*** GIVEN INFORMATION ***

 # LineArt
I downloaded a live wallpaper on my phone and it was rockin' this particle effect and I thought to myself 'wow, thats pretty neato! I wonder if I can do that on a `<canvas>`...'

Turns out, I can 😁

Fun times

*** End of GIVEN INFORMATION ***
*** GIVEN INFORMATION ***

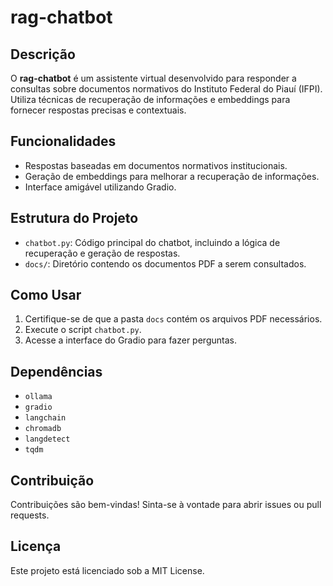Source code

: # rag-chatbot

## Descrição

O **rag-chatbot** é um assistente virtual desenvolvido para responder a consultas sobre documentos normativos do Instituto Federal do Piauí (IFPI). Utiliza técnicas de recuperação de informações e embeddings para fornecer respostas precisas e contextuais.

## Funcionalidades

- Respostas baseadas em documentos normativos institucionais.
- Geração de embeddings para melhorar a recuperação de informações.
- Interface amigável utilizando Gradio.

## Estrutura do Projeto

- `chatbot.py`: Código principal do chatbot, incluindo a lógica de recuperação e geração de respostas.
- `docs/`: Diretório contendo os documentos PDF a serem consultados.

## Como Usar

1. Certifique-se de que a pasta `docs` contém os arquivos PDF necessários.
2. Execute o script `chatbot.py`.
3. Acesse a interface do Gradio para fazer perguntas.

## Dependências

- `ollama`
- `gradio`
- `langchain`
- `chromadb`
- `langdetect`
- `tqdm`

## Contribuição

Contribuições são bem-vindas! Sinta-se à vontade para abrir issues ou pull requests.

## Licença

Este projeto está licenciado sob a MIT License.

*** End of GIVEN INFORMATION ***
*** GIVEN INFORMATION ***

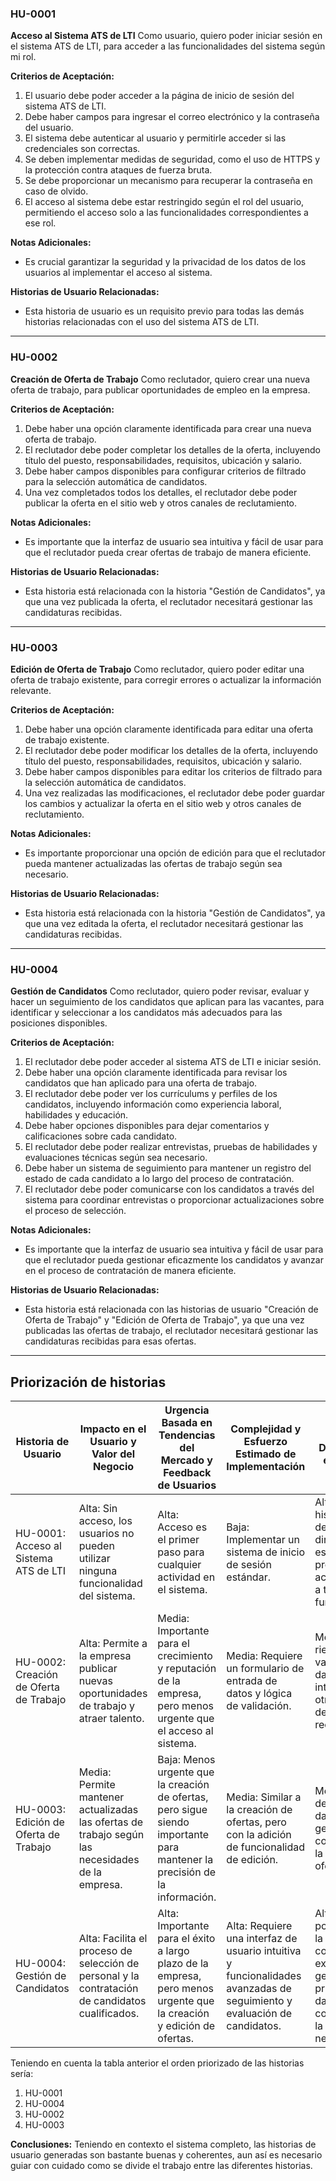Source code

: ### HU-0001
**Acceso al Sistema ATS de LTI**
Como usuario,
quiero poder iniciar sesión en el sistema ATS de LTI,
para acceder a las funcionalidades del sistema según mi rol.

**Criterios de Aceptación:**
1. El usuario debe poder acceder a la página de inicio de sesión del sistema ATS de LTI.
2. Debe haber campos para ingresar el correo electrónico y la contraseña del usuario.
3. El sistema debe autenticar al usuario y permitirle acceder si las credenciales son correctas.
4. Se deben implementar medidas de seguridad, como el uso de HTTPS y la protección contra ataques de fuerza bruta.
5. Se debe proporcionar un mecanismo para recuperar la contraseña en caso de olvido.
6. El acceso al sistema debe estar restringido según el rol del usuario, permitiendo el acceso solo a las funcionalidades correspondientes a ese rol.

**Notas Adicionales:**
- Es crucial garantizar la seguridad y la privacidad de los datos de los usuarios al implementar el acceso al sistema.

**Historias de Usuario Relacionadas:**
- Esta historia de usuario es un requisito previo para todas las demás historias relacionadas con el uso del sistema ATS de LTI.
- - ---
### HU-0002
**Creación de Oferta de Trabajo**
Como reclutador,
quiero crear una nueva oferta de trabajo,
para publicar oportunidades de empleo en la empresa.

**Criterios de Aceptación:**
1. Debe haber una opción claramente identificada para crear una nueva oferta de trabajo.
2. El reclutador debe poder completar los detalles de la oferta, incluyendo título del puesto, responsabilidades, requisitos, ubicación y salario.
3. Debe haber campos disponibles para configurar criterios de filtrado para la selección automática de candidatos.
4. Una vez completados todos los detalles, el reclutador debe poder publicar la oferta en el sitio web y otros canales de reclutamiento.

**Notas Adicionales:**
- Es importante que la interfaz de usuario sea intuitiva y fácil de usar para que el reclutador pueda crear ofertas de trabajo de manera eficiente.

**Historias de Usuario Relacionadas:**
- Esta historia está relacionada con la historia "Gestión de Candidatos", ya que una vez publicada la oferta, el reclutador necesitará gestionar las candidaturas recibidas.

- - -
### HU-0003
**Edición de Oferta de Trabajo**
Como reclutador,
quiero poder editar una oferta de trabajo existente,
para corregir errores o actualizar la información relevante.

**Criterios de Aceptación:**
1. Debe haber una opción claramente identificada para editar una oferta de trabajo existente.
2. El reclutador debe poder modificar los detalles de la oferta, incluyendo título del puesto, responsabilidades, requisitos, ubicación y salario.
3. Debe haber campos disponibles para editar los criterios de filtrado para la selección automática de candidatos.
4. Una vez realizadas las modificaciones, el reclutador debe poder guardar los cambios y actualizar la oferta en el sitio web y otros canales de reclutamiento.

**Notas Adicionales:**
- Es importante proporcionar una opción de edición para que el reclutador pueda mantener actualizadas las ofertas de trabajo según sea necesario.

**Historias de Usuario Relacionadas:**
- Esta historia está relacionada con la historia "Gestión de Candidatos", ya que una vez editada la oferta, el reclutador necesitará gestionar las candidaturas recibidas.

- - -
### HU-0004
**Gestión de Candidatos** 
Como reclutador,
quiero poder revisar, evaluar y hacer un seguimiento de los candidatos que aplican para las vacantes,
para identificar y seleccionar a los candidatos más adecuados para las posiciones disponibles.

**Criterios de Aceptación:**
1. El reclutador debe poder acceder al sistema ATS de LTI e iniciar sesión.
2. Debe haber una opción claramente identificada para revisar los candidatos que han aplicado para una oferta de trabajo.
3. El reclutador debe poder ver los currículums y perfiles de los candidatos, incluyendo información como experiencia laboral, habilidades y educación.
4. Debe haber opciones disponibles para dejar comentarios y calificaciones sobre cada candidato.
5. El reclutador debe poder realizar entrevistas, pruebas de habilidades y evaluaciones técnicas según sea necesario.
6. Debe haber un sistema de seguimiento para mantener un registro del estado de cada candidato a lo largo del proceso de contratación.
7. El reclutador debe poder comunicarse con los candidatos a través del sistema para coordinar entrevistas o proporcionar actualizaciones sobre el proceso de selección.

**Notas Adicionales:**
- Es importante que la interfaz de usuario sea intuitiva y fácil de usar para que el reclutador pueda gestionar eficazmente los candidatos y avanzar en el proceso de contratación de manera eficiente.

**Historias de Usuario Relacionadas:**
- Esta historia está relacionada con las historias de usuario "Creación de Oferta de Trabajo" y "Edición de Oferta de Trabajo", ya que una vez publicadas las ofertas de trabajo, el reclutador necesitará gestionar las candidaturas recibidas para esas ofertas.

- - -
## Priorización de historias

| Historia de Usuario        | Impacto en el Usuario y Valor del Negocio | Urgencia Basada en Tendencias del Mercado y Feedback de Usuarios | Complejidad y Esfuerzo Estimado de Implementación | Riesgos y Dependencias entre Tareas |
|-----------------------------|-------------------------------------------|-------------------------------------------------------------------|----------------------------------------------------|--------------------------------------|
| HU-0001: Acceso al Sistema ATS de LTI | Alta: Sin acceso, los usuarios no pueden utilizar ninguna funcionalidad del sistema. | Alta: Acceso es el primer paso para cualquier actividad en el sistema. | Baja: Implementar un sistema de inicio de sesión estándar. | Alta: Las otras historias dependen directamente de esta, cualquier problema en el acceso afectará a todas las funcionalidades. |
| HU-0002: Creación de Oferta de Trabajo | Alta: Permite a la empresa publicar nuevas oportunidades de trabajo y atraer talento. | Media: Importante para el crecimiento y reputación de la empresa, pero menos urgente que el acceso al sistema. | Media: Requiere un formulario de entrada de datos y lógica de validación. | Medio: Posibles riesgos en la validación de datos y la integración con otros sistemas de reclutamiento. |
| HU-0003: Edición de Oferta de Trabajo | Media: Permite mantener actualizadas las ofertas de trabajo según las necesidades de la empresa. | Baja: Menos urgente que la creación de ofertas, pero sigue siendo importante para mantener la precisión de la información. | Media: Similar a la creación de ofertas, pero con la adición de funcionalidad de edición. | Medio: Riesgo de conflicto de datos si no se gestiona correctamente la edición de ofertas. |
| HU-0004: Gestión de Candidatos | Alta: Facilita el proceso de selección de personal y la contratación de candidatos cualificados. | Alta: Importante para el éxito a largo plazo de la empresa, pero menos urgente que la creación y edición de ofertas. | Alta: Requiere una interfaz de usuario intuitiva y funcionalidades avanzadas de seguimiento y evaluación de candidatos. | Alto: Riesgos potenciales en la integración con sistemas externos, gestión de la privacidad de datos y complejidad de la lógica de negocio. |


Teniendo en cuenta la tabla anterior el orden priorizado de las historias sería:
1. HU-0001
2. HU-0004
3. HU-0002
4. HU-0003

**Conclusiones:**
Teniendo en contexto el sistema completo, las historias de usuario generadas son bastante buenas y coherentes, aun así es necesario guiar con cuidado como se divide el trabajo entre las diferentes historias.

*** End of GIVEN INFORMATION ***

WHAT YOU NEED TO DO: The range runs from the line above containing "## Como Usar" to the line containing "Este projeto está", inclusive. Restate those lines word for word and no others.

EXERCISE RESPONSE:
## Como Usar

1. Certifique-se de que a pasta `docs` contém os arquivos PDF necessários.
2. Execute o script `chatbot.py`.
3. Acesse a interface do Gradio para fazer perguntas.

## Dependências

- `ollama`
- `gradio`
- `langchain`
- `chromadb`
- `langdetect`
- `tqdm`

## Contribuição

Contribuições são bem-vindas! Sinta-se à vontade para abrir issues ou pull requests.

## Licença

Este projeto está licenciado sob a MIT License.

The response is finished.